Dataset:
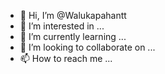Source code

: - 👋 Hi, I’m @Walukapahantt
- 👀 I’m interested in ...
- 🌱 I’m currently learning ...
- 💞️ I’m looking to collaborate on ...
- 📫 How to reach me ...

<!---
Walukapahantt/Walukapahantt is a ✨ special ✨ repository because its `README.md` (this file) appears on your GitHub profile.
You can click the Preview link to take a look at your changes.
--->
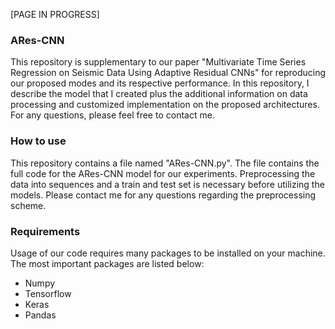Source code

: [PAGE IN PROGRESS]

### ARes-CNN

This repository is supplementary to our paper "Multivariate Time Series Regression on Seismic Data
Using Adaptive Residual CNNs" for reproducing our proposed modes and its respective performance. 
In this repository, I describe the model that I created plus the additional information on data processing and customized implementation on the proposed architectures. 
For any questions, please feel free to contact me.


### How to use
This repository contains a file named "ARes-CNN.py". The file contains the full code for the ARes-CNN model for our experiments. Preprocessing the data into sequences and a train and test set is necessary before utilizing the models. Please contact me for any questions regarding the preprocessing scheme.  


### Requirements
Usage of our code requires many packages to be installed on your machine. The most important packages are listed below:
* Numpy
* Tensorflow
* Keras
* Pandas
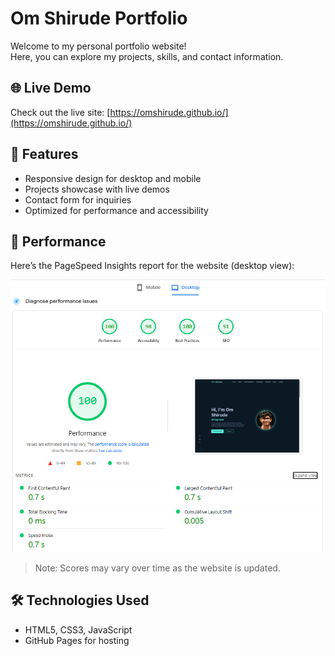 # Om Shirude Portfolio

Welcome to my personal portfolio website!  
Here, you can explore my projects, skills, and contact information.

## 🌐 Live Demo
Check out the live site: [https://omshirude.github.io/](https://omshirude.github.io/)

## 📂 Features
- Responsive design for desktop and mobile
- Projects showcase with live demos
- Contact form for inquiries
- Optimized for performance and accessibility

## 🚀 Performance
Here’s the PageSpeed Insights report for the website (desktop view):

![PageSpeed Score](assets/pagespeed.png)

> Note: Scores may vary over time as the website is updated.

## 🛠 Technologies Used
- HTML5, CSS3, JavaScript
- GitHub Pages for hosting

Problem to work on:
Exactly the lines above, from the one containing "- 👀 I’m interested in ..." down to the one containing "For any questions, please", are to be repeated, including both ends. Pictures are not part of the copy.

Answer area:
- 👀 I’m interested in ...
- 🌱 I’m currently learning ...
- 💞️ I’m looking to collaborate on ...
- 📫 How to reach me ...

<!---
Walukapahantt/Walukapahantt is a ✨ special ✨ repository because its `README.md` (this file) appears on your GitHub profile.
You can click the Preview link to take a look at your changes.
--->
Source code

: [PAGE IN PROGRESS]

### ARes-CNN

This repository is supplementary to our paper "Multivariate Time Series Regression on Seismic Data
Using Adaptive Residual CNNs" for reproducing our proposed modes and its respective performance. 
In this repository, I describe the model that I created plus the additional information on data processing and customized implementation on the proposed architectures. 
For any questions, please feel free to contact me.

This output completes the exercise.